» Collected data

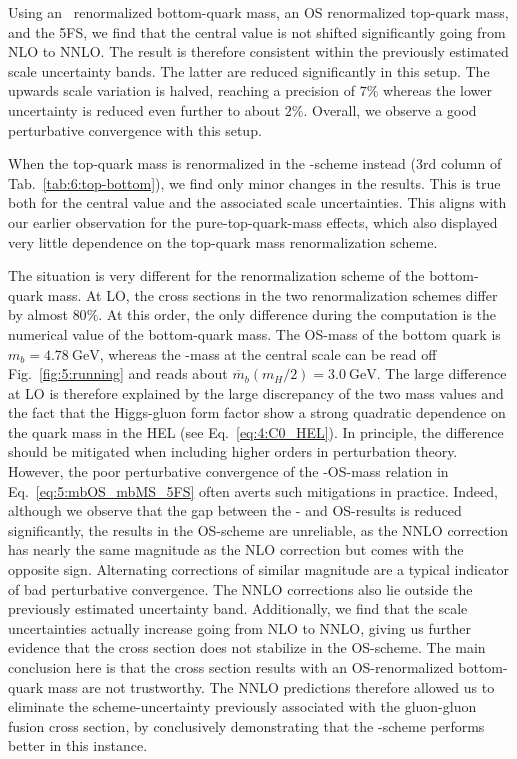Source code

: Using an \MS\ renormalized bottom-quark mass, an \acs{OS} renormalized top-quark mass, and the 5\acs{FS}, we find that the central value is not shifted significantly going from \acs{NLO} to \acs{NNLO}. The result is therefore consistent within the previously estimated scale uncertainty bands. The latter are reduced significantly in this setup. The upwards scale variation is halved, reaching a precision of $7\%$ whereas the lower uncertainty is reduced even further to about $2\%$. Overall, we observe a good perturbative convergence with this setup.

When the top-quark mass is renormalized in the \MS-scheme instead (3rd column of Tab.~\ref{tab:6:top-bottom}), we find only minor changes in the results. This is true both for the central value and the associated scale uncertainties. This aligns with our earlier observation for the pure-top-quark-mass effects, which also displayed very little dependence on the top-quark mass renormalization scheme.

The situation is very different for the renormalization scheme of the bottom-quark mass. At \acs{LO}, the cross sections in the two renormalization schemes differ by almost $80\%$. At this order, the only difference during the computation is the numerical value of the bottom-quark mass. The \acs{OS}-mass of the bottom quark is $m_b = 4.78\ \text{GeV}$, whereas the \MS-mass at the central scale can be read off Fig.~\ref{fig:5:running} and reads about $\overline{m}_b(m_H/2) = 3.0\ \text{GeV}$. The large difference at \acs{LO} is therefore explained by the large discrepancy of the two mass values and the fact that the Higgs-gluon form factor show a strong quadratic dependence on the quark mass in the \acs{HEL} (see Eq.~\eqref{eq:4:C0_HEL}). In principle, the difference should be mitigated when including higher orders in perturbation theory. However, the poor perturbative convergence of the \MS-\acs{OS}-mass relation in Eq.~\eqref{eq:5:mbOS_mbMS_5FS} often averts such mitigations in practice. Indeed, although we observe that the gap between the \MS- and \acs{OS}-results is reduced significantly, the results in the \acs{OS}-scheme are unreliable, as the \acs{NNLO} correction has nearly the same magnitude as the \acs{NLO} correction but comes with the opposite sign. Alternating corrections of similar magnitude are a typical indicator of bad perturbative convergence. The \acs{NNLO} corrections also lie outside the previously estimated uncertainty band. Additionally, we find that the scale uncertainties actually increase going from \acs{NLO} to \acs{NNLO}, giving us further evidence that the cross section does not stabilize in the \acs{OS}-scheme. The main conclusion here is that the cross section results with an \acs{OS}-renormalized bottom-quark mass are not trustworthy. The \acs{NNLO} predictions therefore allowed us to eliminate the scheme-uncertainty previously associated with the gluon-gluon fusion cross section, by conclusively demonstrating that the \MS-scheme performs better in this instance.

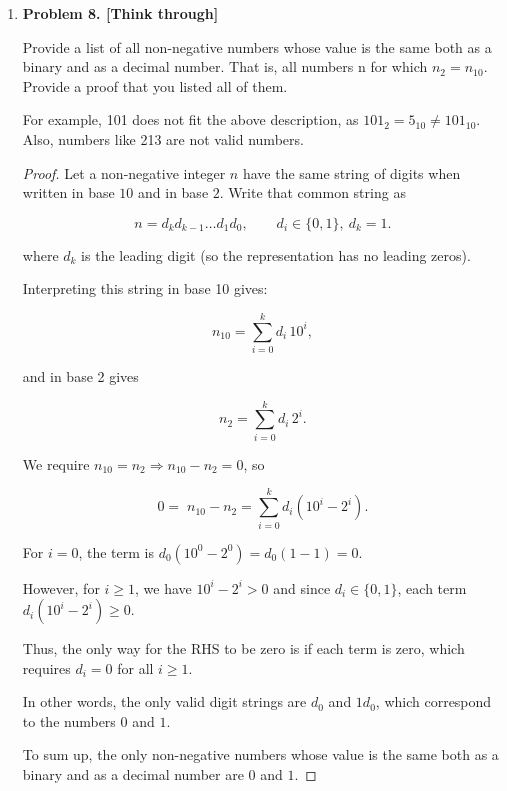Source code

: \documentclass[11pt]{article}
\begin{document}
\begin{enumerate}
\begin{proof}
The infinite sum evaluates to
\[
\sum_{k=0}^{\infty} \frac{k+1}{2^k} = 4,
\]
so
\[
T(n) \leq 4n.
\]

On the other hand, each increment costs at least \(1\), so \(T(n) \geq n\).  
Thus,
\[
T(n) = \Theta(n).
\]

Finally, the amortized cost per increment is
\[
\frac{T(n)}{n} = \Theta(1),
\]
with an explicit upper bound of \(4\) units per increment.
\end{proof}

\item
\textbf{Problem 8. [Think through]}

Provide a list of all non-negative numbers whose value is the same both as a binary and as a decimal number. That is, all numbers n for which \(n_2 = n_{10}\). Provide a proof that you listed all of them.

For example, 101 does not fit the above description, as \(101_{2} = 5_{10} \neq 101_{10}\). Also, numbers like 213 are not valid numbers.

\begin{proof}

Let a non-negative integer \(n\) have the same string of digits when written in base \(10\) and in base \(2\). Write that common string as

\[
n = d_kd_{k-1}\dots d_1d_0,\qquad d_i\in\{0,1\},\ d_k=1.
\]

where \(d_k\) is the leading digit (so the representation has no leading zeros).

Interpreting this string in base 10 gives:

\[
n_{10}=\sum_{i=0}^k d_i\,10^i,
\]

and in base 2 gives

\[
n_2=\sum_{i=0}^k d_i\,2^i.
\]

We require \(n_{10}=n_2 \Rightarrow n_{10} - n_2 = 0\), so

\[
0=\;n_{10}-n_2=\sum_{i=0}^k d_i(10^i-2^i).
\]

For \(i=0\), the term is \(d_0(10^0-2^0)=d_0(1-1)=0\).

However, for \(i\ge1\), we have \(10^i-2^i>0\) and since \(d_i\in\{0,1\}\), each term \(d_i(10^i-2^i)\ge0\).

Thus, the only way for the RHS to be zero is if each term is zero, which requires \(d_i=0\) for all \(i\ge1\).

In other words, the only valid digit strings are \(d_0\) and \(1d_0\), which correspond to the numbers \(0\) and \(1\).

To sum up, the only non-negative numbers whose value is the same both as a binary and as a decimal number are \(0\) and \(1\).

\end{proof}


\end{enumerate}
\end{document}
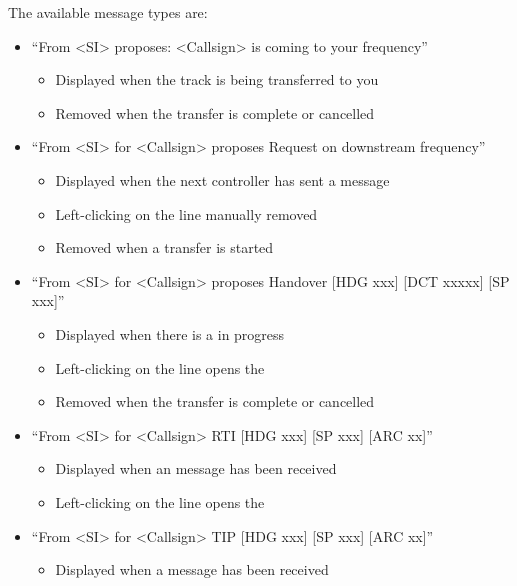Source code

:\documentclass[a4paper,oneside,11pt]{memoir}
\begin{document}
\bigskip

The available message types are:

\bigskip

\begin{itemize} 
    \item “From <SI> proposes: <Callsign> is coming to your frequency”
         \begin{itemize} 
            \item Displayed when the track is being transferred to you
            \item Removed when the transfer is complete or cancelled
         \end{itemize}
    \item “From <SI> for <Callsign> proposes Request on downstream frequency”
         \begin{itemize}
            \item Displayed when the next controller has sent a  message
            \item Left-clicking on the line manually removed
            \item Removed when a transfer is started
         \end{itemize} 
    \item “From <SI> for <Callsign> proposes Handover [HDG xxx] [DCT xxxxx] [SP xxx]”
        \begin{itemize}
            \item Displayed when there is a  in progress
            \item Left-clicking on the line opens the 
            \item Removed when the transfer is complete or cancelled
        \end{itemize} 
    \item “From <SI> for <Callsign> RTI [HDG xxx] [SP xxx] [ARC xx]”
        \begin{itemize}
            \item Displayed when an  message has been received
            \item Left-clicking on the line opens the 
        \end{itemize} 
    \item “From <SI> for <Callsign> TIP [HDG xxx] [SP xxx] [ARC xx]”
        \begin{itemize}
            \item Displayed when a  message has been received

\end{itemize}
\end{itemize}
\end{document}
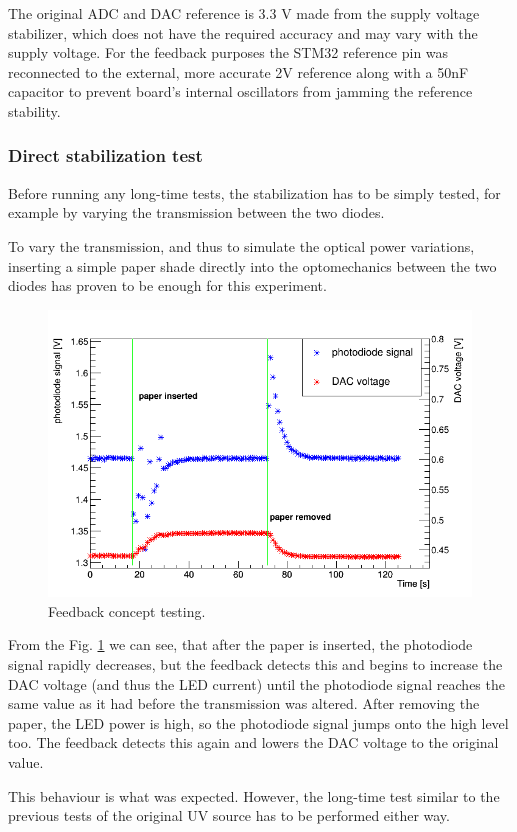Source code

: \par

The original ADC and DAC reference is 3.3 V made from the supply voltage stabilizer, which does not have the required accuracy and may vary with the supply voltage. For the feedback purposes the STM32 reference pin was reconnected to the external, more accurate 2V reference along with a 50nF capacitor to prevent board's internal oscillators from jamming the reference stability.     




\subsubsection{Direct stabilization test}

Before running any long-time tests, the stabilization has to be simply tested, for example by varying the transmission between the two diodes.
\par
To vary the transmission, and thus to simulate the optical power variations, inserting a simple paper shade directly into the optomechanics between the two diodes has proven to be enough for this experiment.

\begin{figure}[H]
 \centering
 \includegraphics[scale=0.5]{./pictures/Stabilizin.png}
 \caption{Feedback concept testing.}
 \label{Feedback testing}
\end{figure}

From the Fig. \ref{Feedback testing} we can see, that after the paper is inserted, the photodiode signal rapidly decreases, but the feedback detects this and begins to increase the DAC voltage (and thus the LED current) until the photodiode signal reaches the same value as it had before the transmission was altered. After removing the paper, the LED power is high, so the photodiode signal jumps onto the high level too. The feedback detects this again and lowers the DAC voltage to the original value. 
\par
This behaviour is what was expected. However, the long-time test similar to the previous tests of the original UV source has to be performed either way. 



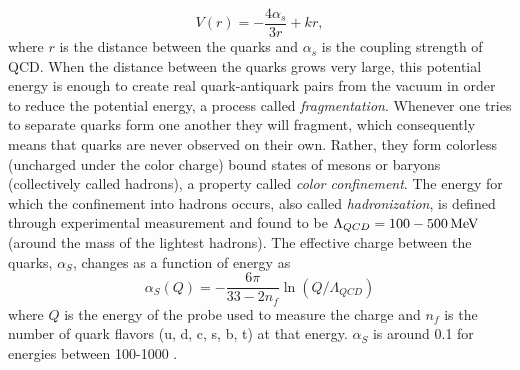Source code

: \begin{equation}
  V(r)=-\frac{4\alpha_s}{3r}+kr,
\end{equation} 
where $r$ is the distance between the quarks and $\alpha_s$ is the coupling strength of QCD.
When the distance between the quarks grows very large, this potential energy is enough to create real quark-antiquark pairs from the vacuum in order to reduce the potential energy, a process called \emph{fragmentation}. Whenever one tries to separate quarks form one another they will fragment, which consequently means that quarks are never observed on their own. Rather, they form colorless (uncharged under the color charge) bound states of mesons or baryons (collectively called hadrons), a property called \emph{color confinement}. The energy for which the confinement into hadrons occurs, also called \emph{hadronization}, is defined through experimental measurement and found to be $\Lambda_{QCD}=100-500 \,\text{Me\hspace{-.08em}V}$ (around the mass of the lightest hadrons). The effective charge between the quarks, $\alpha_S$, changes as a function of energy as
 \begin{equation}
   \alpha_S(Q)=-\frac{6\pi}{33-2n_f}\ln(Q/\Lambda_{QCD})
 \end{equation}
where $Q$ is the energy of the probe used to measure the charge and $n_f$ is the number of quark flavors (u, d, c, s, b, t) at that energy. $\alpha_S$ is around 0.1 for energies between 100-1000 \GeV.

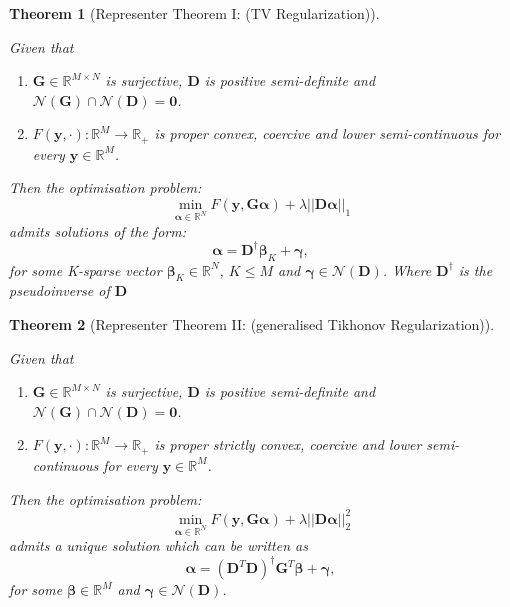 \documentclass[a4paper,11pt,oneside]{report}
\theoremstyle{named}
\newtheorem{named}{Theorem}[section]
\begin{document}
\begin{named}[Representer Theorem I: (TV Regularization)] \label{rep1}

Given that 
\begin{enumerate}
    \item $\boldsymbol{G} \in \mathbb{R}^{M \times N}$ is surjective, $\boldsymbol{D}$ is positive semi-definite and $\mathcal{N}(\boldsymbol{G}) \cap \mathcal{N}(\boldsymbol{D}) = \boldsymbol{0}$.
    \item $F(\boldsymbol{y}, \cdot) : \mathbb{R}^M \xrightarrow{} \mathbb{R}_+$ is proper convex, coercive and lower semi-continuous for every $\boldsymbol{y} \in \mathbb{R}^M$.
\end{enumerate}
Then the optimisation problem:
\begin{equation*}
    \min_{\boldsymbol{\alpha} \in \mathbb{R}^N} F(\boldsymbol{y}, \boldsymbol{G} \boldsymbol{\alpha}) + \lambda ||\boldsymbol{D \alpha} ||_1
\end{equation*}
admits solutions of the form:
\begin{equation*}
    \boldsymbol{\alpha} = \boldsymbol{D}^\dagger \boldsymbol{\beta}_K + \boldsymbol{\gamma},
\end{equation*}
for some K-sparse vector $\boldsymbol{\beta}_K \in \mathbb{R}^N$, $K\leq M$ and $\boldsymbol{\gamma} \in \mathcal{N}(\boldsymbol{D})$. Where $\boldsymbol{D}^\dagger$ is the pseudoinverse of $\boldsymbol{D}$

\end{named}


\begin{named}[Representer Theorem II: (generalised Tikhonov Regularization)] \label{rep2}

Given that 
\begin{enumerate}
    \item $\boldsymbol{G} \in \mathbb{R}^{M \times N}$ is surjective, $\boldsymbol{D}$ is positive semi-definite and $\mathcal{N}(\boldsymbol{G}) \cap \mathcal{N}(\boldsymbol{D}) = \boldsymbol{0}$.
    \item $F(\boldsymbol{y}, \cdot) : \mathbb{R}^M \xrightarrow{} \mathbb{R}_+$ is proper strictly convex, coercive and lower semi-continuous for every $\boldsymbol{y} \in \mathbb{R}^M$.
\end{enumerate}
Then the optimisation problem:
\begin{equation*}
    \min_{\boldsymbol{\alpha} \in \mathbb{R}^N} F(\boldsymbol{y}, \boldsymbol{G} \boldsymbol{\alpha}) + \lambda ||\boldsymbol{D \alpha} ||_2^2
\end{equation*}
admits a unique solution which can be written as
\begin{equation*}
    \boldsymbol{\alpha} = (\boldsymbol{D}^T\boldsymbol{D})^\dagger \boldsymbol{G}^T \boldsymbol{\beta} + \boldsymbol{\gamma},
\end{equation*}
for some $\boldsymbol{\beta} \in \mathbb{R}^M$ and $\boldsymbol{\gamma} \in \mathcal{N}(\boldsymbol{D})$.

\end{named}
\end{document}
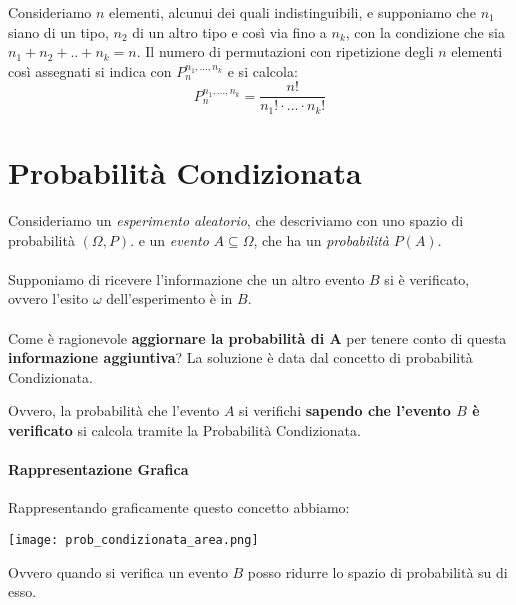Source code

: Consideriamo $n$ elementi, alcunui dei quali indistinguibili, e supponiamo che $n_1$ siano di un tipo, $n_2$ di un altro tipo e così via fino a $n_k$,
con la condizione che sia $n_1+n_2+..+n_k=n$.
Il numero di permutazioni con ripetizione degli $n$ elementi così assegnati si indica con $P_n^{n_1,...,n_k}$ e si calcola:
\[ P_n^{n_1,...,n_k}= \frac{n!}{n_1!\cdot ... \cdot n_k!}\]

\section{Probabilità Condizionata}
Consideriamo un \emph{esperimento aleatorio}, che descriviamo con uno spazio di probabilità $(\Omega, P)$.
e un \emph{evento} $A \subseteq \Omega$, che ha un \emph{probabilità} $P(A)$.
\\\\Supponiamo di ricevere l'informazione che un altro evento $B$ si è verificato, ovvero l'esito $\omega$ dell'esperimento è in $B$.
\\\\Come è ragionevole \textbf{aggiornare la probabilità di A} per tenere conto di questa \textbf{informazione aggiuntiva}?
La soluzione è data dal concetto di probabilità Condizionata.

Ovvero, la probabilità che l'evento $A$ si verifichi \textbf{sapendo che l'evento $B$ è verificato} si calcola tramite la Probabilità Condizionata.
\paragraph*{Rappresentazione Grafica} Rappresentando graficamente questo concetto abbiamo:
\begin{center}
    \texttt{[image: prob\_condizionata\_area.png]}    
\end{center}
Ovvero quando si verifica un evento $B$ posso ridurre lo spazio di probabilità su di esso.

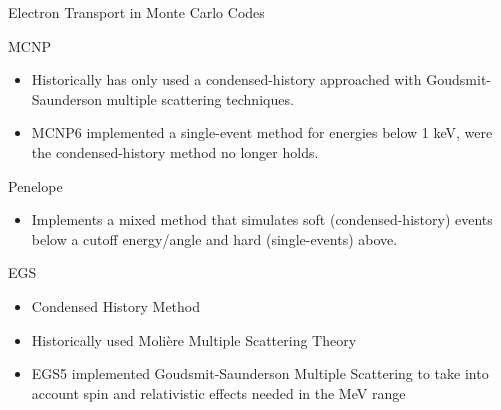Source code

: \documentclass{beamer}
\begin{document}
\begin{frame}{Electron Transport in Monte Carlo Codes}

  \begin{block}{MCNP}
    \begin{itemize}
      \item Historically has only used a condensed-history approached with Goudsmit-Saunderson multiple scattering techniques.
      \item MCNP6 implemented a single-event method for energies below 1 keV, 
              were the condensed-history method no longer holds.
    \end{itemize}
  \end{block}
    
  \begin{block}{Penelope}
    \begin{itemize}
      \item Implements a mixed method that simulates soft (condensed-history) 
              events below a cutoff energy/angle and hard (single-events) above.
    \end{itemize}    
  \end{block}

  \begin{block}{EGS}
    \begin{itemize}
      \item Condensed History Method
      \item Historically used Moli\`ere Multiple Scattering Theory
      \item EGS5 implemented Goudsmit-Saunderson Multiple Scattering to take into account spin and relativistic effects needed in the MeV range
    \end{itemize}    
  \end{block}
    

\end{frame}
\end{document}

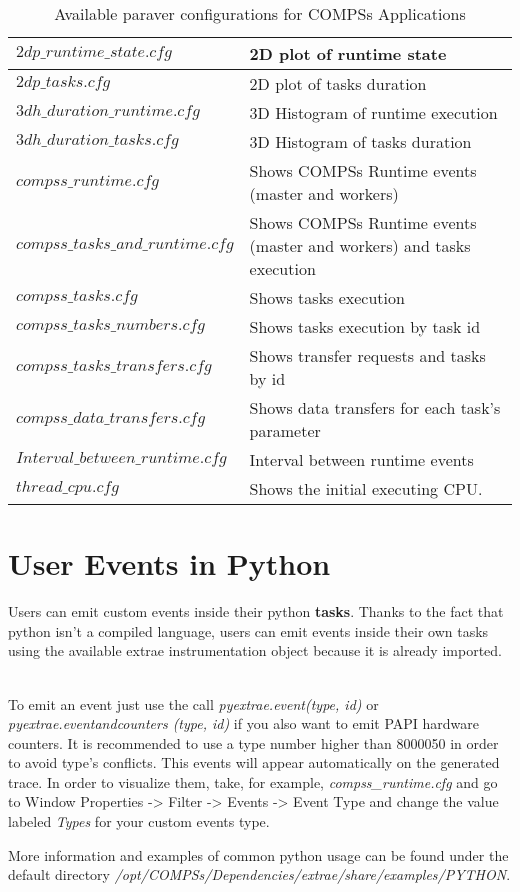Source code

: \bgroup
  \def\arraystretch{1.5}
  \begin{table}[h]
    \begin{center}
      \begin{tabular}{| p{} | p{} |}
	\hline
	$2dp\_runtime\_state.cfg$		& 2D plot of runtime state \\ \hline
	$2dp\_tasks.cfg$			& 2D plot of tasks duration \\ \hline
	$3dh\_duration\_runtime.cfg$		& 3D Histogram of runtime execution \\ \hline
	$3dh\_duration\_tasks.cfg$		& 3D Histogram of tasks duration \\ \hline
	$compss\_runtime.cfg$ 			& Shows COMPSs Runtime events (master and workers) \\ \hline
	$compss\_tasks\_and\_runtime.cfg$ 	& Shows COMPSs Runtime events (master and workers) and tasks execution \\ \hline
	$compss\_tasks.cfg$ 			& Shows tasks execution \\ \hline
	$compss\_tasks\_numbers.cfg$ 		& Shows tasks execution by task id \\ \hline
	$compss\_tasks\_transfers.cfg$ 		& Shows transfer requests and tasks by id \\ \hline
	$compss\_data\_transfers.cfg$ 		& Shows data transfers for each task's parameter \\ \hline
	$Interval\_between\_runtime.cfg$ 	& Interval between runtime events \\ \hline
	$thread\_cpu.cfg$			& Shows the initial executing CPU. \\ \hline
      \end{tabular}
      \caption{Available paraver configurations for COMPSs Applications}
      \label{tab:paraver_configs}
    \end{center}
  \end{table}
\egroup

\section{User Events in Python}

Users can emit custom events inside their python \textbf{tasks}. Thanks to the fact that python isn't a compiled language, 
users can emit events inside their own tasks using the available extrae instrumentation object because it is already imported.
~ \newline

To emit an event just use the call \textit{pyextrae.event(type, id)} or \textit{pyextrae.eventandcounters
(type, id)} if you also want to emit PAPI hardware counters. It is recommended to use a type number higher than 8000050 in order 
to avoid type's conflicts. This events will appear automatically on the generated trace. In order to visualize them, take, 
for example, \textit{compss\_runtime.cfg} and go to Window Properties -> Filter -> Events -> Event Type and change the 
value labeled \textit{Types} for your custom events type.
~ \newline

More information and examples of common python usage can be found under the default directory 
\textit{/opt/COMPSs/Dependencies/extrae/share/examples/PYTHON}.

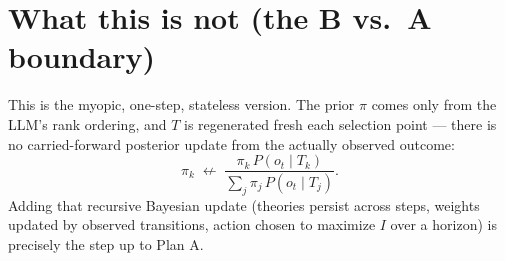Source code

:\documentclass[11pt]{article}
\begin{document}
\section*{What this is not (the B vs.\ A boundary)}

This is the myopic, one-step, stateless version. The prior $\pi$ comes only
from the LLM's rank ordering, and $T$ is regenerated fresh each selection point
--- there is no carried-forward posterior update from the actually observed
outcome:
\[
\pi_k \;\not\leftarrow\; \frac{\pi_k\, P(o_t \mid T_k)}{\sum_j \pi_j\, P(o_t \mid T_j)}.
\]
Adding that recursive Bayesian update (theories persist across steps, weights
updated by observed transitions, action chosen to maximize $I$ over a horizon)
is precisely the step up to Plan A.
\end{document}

» EXERCISE BRIEF
Across the entries above, how many lines include the word "Regularization"? Give only the number.

» EXERCISE RESPONSE
2